When someone we care for is in distress, it has an impact on us too.
It is natural to want to help and make them feel better. It is not always easy to know the best way of doing this.
While it can be very difficult to see someone we care about going through an eating disorder, it is important to begin by accepting that the person themselves needs to firstly acknowledge there is a problem and ultimately they must make a decision to move towards change and let the eating disorder go. The decision to move towards recovery is a difficult one and it will be made easier if they know that they have your support.
If the person is over 18, it is important to recognise that it is their responsibility to make the decision to change. If, on the other hand, you are trying to support someone who is under 18, this may require a lot more encouragement and intervention on your part to move towards acknowledging the need for change.
Eating disorders usually develop over a considerable period of time and can be viewed as a response to distress with which the person feels unable to cope.
No matter what disordered eating behaviour a person is engaging in, changes will occur:
• in their body
• in the way they think
• in the way they perceive things
• in the way they behave
• in the way they relate to other people
During the time that the person is unwell and as they begin to recover, you may feel like you hardly recognise the person you knew before. Relating to them may become increasingly difficult.
At times, you may feel confused, frightened, angry, sad, guilty, resentful, helpless, exhausted, lonely, desperate. Accepting these feelings in yourself and trying not to blame the person with the disorder is one of the most helpful things you can do in your efforts to give support.
A person with an eating disorder is often terrified of change and may not be able to imagine living without the eating disorder.
So, while they will be painfully aware of the anguish they are causing you, they may not be able to show it because they may feel caught in a conflict between the eating disorder and their concern for you.
Thinking of an eating disorder as a coping mechanism can help those around the person understand why it is so hard for them to let the eating disorder go.
It can be helpful to understand that the eating disorder has a function for the person – that it helps them feel that they are coping with things. If you are able to acknowledge that the eating disorder is serving this purpose for them, you may be better able to understand why a part of them will want to maintain the eating disorder because it makes them feel safe.
This inner conflict may make the person feel a whole range of confusing emotions, and they may doubt that they deserve your support.
For the person with an eating disorder, recovery begins with accepting themselves as they are. Your acceptance of them and your unconditional respect will be a source of invaluable support.

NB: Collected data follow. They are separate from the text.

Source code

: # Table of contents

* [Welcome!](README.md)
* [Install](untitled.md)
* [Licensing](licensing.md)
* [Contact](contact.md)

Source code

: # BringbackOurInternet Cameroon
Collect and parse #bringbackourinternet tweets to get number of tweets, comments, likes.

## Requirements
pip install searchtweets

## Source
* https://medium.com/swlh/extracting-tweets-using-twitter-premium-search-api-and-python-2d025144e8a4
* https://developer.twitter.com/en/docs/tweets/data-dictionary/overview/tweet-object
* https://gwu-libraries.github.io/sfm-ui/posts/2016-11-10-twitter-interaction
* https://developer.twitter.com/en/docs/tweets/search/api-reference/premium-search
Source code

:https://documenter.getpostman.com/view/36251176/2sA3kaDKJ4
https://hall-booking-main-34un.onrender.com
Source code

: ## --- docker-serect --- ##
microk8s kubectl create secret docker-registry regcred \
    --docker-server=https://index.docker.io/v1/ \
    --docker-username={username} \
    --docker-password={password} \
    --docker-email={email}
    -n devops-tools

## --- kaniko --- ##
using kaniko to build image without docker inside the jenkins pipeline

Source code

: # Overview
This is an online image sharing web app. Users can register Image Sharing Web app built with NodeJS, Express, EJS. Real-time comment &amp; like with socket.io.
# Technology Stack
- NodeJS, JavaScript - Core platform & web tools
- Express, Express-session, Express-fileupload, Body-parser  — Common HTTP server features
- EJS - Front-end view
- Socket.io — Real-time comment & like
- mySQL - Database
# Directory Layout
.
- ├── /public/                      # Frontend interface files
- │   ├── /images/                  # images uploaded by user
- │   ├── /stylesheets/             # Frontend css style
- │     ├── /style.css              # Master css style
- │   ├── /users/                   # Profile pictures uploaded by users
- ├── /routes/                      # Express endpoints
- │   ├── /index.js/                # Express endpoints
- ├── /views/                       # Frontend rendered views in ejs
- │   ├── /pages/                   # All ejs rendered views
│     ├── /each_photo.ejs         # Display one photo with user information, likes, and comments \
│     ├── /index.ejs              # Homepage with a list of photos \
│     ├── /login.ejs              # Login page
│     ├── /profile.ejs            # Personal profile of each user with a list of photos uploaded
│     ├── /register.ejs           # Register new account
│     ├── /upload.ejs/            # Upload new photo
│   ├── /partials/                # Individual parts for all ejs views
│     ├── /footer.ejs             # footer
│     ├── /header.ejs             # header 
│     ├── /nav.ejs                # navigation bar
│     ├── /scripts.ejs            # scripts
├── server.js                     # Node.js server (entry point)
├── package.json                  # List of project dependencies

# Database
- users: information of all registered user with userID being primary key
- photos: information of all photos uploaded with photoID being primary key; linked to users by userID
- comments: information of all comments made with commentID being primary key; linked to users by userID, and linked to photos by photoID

• Accept that you cannot fix things for them, nor should you attempt to tell them what to do.
• Try to avoid second-guessing their needs.

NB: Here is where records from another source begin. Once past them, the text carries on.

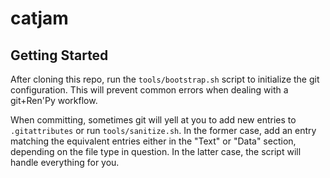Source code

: # catjam

## Getting Started
After cloning this repo, run the `tools/bootstrap.sh` script to initialize the
git configuration. This will prevent common errors when dealing with a
git+Ren'Py workflow.

When committing, sometimes git will yell at you to add new entries to
`.gitattributes` or run `tools/sanitize.sh`. In the former case, add an entry
matching the equivalent entries either in the "Text" or "Data" section,
depending on the file type in question. In the latter case, the script will
handle everything for you.
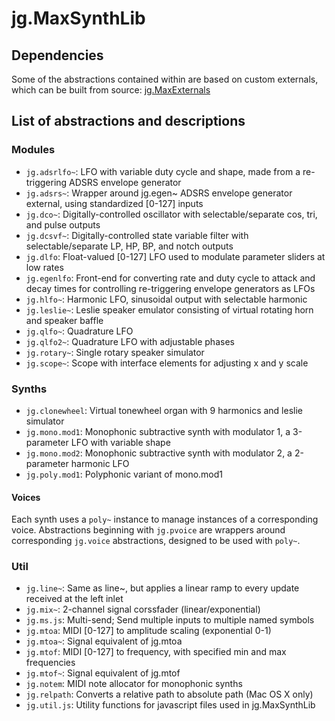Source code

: # jg.MaxSynthLib

## Dependencies

Some of the abstractions contained within are based on custom externals, which can be built from source: [jg.MaxExternals](https://github.com/JeffGregorio/jg.MaxExternals)

## List of abstractions and descriptions

### Modules
* `jg.adsrlfo~`: LFO with variable duty cycle and shape, made from a re-triggering ADSRS envelope generator
* `jg.adsrs~`: Wrapper around jg.egen~ ADSRS envelope generator external, using standardized [0-127] inputs
* `jg.dco~`: Digitally-controlled oscillator with selectable/separate cos, tri, and pulse outputs
* `jg.dcsvf~`: Digitally-controlled state variable filter with selectable/separate LP, HP, BP, and notch outputs
* `jg.dlfo`: Float-valued [0-127] LFO used to modulate parameter sliders at low rates
* `jg.egenlfo`: Front-end for converting rate and duty cycle to attack and decay times for controlling re-triggering envelope generators as LFOs
* `jg.hlfo~`: Harmonic LFO, sinusoidal output with selectable harmonic
* `jg.leslie~`: Leslie speaker emulator consisting of virtual rotating horn and speaker baffle
* `jg.qlfo~`: Quadrature LFO
* `jg.qlfo2~`: Quadrature LFO with adjustable phases
* `jg.rotary~`: Single rotary speaker simulator
* `jg.scope~`: Scope with interface elements for adjusting x and y scale

### Synths
* `jg.clonewheel`: Virtual tonewheel organ with 9 harmonics and leslie simulator
* `jg.mono.mod1`: Monophonic subtractive synth with modulator 1, a 3-parameter LFO with variable shape
* `jg.mono.mod2`: Monophonic subtractive synth with modulator 2, a 2-parameter harmonic LFO
* `jg.poly.mod1`: Polyphonic variant of mono.mod1

#### Voices
Each synth uses a `poly~` instance to manage instances of a corresponding voice. Abstractions beginning with `jg.pvoice` are wrappers around corresponding `jg.voice` abstractions, designed to be used with `poly~`.


### Util
* `jg.line~`: Same as line~, but applies a linear ramp to every update received at the left inlet
* `jg.mix~`: 2-channel signal corssfader (linear/exponential)
* `jg.ms.js`: Multi-send; Send multiple inputs to multiple named symbols
* `jg.mtoa`: MIDI [0-127] to amplitude scaling (exponential 0-1)
* `jg.mtoa~`: Signal equivalent of jg.mtoa
* `jg.mtof`: MIDI [0-127] to frequency, with specified min and max frequencies
* `jg.mtof~`: Signal equivalent of jg.mtof
* `jg.notem`: MIDI note allocator for monophonic synths
* `jg.relpath`: Converts a relative path to absolute path (Mac OS X only)
* `jg.util.js`: Utility functions for javascript files used in jg.MaxSynthLib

• Ask them what they need from you. If they don’t know, then that needs to be accepted too.
Their first steps on the journey to recovery will take place in their own time and at their own pace. For you, this may seem frustratingly slow. They will need you to make room for their fear, their resistance, and their uncertainty. Ultimately they will need to attend to both the physical and the psychological aspects of the eating disorder.
As the friend or family member of a person with an eating disorder, your response to their distress can play a crucial part in their recovery. Changes will not happen overnight. Progress will be gradual and will include setbacks.
Below are some more helpful points to keep in mind:
• Learn as much as you can about the disorder
• Don’t be afraid of expressing your concerns as honestly as you can
• Try to be as honest and open as you can about how you are feeling
• Understand that it may take some time for them the person to trust that you are not trying to take their coping tool (i.e. their eating disorder) away from them immediately.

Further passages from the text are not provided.